- _Problem to work on_:
Set down every entry again word for word, please, but skip the pictures.

Rendered images with source text:
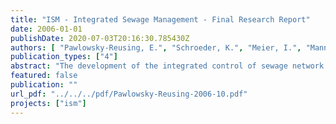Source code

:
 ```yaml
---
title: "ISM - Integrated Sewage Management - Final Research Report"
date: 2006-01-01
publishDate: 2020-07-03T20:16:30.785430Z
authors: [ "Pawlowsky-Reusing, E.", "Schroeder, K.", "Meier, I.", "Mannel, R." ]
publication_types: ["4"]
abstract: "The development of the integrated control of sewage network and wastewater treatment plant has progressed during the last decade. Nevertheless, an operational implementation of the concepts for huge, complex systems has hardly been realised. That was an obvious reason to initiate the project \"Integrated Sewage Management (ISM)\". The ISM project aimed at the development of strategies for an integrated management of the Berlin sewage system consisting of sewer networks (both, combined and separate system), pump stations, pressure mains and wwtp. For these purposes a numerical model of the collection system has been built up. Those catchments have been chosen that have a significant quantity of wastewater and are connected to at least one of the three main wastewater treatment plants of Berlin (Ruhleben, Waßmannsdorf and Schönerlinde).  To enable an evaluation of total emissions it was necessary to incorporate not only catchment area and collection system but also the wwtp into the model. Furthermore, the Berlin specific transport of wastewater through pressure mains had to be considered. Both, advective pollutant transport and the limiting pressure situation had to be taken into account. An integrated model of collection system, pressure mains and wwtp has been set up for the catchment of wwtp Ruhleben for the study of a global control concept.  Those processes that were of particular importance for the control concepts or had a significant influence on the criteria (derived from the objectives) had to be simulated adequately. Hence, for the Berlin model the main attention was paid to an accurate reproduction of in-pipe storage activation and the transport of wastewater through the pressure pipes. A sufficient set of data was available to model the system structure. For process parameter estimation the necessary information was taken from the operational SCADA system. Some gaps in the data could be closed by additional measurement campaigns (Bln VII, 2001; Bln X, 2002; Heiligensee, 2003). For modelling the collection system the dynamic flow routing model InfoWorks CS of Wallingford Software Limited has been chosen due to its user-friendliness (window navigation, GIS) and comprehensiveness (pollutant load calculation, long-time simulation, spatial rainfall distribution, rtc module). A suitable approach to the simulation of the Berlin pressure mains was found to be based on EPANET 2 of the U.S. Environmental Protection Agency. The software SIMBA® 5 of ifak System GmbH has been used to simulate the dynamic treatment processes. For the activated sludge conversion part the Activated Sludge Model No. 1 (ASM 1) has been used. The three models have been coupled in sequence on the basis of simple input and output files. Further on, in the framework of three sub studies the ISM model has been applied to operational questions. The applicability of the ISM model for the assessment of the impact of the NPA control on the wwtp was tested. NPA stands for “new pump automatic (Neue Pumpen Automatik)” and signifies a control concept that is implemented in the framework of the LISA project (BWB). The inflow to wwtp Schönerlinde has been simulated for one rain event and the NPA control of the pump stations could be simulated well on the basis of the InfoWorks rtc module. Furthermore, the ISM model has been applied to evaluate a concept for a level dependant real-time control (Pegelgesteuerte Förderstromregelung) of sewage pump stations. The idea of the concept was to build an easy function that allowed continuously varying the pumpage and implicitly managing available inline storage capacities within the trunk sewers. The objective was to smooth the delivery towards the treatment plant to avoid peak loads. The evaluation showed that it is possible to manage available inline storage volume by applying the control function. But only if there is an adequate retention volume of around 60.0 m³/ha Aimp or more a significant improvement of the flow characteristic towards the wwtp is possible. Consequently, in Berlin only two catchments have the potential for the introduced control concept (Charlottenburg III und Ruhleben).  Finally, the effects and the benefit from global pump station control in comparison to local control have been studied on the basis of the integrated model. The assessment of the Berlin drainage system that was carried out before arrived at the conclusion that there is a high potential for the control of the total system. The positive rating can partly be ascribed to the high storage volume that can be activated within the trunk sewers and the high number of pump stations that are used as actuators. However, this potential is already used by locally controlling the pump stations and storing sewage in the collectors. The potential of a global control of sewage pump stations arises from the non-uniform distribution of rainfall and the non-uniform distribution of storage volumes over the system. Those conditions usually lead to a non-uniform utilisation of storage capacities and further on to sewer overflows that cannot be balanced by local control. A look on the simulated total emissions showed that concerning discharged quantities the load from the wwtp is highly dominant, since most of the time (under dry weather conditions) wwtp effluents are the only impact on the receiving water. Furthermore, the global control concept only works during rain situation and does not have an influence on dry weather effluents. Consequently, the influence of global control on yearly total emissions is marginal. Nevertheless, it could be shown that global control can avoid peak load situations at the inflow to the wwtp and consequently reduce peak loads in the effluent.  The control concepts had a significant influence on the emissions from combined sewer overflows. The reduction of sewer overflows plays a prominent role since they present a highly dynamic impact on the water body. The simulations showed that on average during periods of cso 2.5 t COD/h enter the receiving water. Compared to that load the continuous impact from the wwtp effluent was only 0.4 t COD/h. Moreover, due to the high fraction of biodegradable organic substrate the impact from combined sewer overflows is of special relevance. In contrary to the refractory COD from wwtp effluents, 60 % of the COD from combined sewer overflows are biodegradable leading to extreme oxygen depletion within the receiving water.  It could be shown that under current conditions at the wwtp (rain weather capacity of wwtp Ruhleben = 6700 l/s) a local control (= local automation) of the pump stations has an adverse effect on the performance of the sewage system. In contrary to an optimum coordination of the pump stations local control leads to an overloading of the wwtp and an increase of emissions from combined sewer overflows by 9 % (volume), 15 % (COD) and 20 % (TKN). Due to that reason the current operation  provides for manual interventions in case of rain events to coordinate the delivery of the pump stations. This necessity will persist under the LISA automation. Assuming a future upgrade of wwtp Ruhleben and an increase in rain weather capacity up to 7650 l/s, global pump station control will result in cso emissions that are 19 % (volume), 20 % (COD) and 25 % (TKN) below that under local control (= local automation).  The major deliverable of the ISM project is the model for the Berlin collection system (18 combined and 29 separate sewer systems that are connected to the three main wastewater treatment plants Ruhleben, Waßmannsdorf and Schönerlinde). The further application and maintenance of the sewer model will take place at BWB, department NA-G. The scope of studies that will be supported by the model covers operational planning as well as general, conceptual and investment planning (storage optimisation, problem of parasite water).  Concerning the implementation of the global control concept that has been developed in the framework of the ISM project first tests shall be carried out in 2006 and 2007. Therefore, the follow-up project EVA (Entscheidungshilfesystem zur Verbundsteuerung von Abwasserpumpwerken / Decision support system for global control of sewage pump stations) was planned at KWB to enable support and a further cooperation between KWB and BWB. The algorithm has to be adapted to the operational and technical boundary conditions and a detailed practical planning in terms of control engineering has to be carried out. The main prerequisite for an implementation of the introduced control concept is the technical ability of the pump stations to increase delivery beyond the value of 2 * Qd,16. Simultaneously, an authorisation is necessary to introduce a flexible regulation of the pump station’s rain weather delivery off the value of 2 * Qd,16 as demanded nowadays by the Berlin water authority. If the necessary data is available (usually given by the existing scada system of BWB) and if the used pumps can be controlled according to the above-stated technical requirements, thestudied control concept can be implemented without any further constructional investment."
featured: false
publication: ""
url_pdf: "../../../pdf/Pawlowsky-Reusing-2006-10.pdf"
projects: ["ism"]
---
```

- _Solved exercise_:
Source code

:
 ```yaml
---
title: "ISM - Integrated Sewage Management - Final Research Report"
date: 2006-01-01
publishDate: 2020-07-03T20:16:30.785430Z
authors: [ "Pawlowsky-Reusing, E.", "Schroeder, K.", "Meier, I.", "Mannel, R." ]
publication_types: ["4"]
abstract: "The development of the integrated control of sewage network and wastewater treatment plant has progressed during the last decade. Nevertheless, an operational implementation of the concepts for huge, complex systems has hardly been realised. That was an obvious reason to initiate the project \"Integrated Sewage Management (ISM)\". The ISM project aimed at the development of strategies for an integrated management of the Berlin sewage system consisting of sewer networks (both, combined and separate system), pump stations, pressure mains and wwtp. For these purposes a numerical model of the collection system has been built up. Those catchments have been chosen that have a significant quantity of wastewater and are connected to at least one of the three main wastewater treatment plants of Berlin (Ruhleben, Waßmannsdorf and Schönerlinde).  To enable an evaluation of total emissions it was necessary to incorporate not only catchment area and collection system but also the wwtp into the model. Furthermore, the Berlin specific transport of wastewater through pressure mains had to be considered. Both, advective pollutant transport and the limiting pressure situation had to be taken into account. An integrated model of collection system, pressure mains and wwtp has been set up for the catchment of wwtp Ruhleben for the study of a global control concept.  Those processes that were of particular importance for the control concepts or had a significant influence on the criteria (derived from the objectives) had to be simulated adequately. Hence, for the Berlin model the main attention was paid to an accurate reproduction of in-pipe storage activation and the transport of wastewater through the pressure pipes. A sufficient set of data was available to model the system structure. For process parameter estimation the necessary information was taken from the operational SCADA system. Some gaps in the data could be closed by additional measurement campaigns (Bln VII, 2001; Bln X, 2002; Heiligensee, 2003). For modelling the collection system the dynamic flow routing model InfoWorks CS of Wallingford Software Limited has been chosen due to its user-friendliness (window navigation, GIS) and comprehensiveness (pollutant load calculation, long-time simulation, spatial rainfall distribution, rtc module). A suitable approach to the simulation of the Berlin pressure mains was found to be based on EPANET 2 of the U.S. Environmental Protection Agency. The software SIMBA® 5 of ifak System GmbH has been used to simulate the dynamic treatment processes. For the activated sludge conversion part the Activated Sludge Model No. 1 (ASM 1) has been used. The three models have been coupled in sequence on the basis of simple input and output files. Further on, in the framework of three sub studies the ISM model has been applied to operational questions. The applicability of the ISM model for the assessment of the impact of the NPA control on the wwtp was tested. NPA stands for “new pump automatic (Neue Pumpen Automatik)” and signifies a control concept that is implemented in the framework of the LISA project (BWB). The inflow to wwtp Schönerlinde has been simulated for one rain event and the NPA control of the pump stations could be simulated well on the basis of the InfoWorks rtc module. Furthermore, the ISM model has been applied to evaluate a concept for a level dependant real-time control (Pegelgesteuerte Förderstromregelung) of sewage pump stations. The idea of the concept was to build an easy function that allowed continuously varying the pumpage and implicitly managing available inline storage capacities within the trunk sewers. The objective was to smooth the delivery towards the treatment plant to avoid peak loads. The evaluation showed that it is possible to manage available inline storage volume by applying the control function. But only if there is an adequate retention volume of around 60.0 m³/ha Aimp or more a significant improvement of the flow characteristic towards the wwtp is possible. Consequently, in Berlin only two catchments have the potential for the introduced control concept (Charlottenburg III und Ruhleben).  Finally, the effects and the benefit from global pump station control in comparison to local control have been studied on the basis of the integrated model. The assessment of the Berlin drainage system that was carried out before arrived at the conclusion that there is a high potential for the control of the total system. The positive rating can partly be ascribed to the high storage volume that can be activated within the trunk sewers and the high number of pump stations that are used as actuators. However, this potential is already used by locally controlling the pump stations and storing sewage in the collectors. The potential of a global control of sewage pump stations arises from the non-uniform distribution of rainfall and the non-uniform distribution of storage volumes over the system. Those conditions usually lead to a non-uniform utilisation of storage capacities and further on to sewer overflows that cannot be balanced by local control. A look on the simulated total emissions showed that concerning discharged quantities the load from the wwtp is highly dominant, since most of the time (under dry weather conditions) wwtp effluents are the only impact on the receiving water. Furthermore, the global control concept only works during rain situation and does not have an influence on dry weather effluents. Consequently, the influence of global control on yearly total emissions is marginal. Nevertheless, it could be shown that global control can avoid peak load situations at the inflow to the wwtp and consequently reduce peak loads in the effluent.  The control concepts had a significant influence on the emissions from combined sewer overflows. The reduction of sewer overflows plays a prominent role since they present a highly dynamic impact on the water body. The simulations showed that on average during periods of cso 2.5 t COD/h enter the receiving water. Compared to that load the continuous impact from the wwtp effluent was only 0.4 t COD/h. Moreover, due to the high fraction of biodegradable organic substrate the impact from combined sewer overflows is of special relevance. In contrary to the refractory COD from wwtp effluents, 60 % of the COD from combined sewer overflows are biodegradable leading to extreme oxygen depletion within the receiving water.  It could be shown that under current conditions at the wwtp (rain weather capacity of wwtp Ruhleben = 6700 l/s) a local control (= local automation) of the pump stations has an adverse effect on the performance of the sewage system. In contrary to an optimum coordination of the pump stations local control leads to an overloading of the wwtp and an increase of emissions from combined sewer overflows by 9 % (volume), 15 % (COD) and 20 % (TKN). Due to that reason the current operation  provides for manual interventions in case of rain events to coordinate the delivery of the pump stations. This necessity will persist under the LISA automation. Assuming a future upgrade of wwtp Ruhleben and an increase in rain weather capacity up to 7650 l/s, global pump station control will result in cso emissions that are 19 % (volume), 20 % (COD) and 25 % (TKN) below that under local control (= local automation).  The major deliverable of the ISM project is the model for the Berlin collection system (18 combined and 29 separate sewer systems that are connected to the three main wastewater treatment plants Ruhleben, Waßmannsdorf and Schönerlinde). The further application and maintenance of the sewer model will take place at BWB, department NA-G. The scope of studies that will be supported by the model covers operational planning as well as general, conceptual and investment planning (storage optimisation, problem of parasite water).  Concerning the implementation of the global control concept that has been developed in the framework of the ISM project first tests shall be carried out in 2006 and 2007. Therefore, the follow-up project EVA (Entscheidungshilfesystem zur Verbundsteuerung von Abwasserpumpwerken / Decision support system for global control of sewage pump stations) was planned at KWB to enable support and a further cooperation between KWB and BWB. The algorithm has to be adapted to the operational and technical boundary conditions and a detailed practical planning in terms of control engineering has to be carried out. The main prerequisite for an implementation of the introduced control concept is the technical ability of the pump stations to increase delivery beyond the value of 2 * Qd,16. Simultaneously, an authorisation is necessary to introduce a flexible regulation of the pump station’s rain weather delivery off the value of 2 * Qd,16 as demanded nowadays by the Berlin water authority. If the necessary data is available (usually given by the existing scada system of BWB) and if the used pumps can be controlled according to the above-stated technical requirements, thestudied control concept can be implemented without any further constructional investment."
featured: false
publication: ""
url_pdf: "../../../pdf/Pawlowsky-Reusing-2006-10.pdf"
projects: ["ism"]
---
```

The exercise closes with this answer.